---------- Records provided ----------
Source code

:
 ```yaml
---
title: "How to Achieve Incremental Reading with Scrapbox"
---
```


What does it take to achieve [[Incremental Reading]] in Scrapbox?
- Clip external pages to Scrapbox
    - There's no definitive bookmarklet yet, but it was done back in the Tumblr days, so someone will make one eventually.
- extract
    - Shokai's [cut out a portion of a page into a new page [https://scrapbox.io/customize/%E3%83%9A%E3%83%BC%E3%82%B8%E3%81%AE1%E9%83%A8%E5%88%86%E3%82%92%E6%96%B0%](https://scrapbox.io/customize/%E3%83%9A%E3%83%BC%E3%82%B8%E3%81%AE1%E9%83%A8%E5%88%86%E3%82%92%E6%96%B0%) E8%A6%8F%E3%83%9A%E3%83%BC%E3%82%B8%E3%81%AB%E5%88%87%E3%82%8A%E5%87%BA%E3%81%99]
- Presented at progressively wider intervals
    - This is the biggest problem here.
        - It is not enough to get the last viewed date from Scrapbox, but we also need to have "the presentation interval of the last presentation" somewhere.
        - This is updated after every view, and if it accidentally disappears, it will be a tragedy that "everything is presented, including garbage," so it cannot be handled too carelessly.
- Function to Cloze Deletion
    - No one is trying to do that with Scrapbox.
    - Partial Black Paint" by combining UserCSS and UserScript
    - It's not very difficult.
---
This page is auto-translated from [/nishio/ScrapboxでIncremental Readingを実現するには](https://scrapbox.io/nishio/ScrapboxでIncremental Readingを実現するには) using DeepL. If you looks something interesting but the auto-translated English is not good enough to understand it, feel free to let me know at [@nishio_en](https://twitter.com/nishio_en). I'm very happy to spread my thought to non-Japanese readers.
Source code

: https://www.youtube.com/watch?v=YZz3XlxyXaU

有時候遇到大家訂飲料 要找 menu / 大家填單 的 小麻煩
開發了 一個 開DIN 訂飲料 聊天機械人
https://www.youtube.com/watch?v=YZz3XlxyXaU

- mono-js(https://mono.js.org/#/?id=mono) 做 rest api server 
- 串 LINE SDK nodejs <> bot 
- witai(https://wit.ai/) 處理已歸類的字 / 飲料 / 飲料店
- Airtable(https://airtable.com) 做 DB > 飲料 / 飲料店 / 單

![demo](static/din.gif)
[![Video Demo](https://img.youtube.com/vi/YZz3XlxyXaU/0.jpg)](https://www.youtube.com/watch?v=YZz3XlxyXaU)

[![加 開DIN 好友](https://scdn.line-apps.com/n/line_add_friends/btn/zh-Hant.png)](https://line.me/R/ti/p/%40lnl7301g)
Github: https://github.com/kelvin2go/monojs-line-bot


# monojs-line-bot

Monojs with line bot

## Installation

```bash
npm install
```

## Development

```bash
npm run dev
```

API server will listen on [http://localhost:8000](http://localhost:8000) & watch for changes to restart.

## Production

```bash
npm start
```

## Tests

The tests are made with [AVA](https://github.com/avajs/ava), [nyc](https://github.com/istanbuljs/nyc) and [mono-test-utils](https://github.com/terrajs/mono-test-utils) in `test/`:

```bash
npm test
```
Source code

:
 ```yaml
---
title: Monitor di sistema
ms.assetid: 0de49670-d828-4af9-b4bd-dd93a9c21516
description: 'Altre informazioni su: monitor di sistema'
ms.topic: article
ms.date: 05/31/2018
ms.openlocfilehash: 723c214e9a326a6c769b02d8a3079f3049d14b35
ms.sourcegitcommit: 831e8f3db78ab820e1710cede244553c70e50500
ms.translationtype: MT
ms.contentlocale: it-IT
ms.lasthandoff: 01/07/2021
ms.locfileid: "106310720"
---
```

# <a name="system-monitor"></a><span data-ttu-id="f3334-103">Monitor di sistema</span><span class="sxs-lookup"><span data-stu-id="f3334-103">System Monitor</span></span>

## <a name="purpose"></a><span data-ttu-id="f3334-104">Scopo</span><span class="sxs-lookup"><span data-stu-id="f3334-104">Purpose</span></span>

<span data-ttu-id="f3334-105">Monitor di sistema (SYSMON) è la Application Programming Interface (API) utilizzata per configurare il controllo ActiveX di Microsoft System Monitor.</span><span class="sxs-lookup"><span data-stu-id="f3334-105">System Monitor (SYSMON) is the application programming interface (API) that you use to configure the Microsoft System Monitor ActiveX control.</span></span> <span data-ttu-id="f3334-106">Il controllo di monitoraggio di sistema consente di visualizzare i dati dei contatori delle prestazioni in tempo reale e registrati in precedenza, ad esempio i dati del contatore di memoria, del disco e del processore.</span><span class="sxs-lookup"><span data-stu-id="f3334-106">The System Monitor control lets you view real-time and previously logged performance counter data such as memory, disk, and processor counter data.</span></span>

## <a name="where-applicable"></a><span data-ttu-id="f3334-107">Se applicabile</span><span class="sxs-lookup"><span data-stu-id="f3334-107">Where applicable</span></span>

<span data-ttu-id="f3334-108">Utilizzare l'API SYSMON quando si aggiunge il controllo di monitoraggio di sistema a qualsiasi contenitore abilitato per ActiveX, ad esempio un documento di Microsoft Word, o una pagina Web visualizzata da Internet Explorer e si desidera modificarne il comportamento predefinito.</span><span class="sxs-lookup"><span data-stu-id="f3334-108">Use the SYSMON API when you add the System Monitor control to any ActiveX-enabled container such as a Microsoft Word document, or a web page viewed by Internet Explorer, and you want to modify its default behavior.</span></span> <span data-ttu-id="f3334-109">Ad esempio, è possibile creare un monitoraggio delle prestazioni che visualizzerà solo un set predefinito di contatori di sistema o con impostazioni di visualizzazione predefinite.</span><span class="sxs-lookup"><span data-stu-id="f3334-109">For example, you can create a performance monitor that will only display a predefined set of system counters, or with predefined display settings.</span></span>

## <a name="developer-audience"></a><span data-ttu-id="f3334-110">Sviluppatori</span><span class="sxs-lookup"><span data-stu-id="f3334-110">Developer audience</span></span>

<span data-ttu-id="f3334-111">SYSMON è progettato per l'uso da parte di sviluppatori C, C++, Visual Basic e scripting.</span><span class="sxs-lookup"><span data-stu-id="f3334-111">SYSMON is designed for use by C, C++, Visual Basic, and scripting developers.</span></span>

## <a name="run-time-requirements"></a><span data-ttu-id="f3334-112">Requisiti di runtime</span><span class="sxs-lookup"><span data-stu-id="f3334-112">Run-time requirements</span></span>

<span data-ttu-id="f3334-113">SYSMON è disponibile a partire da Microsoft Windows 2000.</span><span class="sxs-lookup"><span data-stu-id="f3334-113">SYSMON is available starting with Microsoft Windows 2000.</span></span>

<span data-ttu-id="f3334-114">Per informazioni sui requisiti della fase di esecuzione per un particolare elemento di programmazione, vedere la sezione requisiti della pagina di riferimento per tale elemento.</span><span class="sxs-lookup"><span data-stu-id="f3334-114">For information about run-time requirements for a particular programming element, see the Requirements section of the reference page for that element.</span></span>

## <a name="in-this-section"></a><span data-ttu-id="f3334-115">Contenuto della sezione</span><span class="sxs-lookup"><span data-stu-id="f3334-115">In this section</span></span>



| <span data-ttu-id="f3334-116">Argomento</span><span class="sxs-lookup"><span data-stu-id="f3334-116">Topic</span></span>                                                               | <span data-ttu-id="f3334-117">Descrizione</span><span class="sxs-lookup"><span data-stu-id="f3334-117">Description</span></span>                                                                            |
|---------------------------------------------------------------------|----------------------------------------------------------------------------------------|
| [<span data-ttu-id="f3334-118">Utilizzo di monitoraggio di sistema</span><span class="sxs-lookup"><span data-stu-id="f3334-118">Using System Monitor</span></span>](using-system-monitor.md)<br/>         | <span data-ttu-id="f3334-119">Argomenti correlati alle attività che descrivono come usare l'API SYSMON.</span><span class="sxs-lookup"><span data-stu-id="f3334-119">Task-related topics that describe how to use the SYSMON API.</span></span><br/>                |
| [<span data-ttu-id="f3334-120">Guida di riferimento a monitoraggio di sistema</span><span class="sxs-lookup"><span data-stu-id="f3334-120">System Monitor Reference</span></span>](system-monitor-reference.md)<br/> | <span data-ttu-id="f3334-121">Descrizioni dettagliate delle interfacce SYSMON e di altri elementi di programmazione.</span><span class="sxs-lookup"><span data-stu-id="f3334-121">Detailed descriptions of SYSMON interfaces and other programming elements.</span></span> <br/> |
----------
### Task to carry out
Look through the data and show every line containing "youtube".

### Output
: https://www.youtube.com/watch?v=YZz3XlxyXaU
https://www.youtube.com/watch?v=YZz3XlxyXaU
[![Video Demo](https://img.youtube.com/vi/YZz3XlxyXaU/0.jpg)](https://www.youtube.com/watch?v=YZz3XlxyXaU)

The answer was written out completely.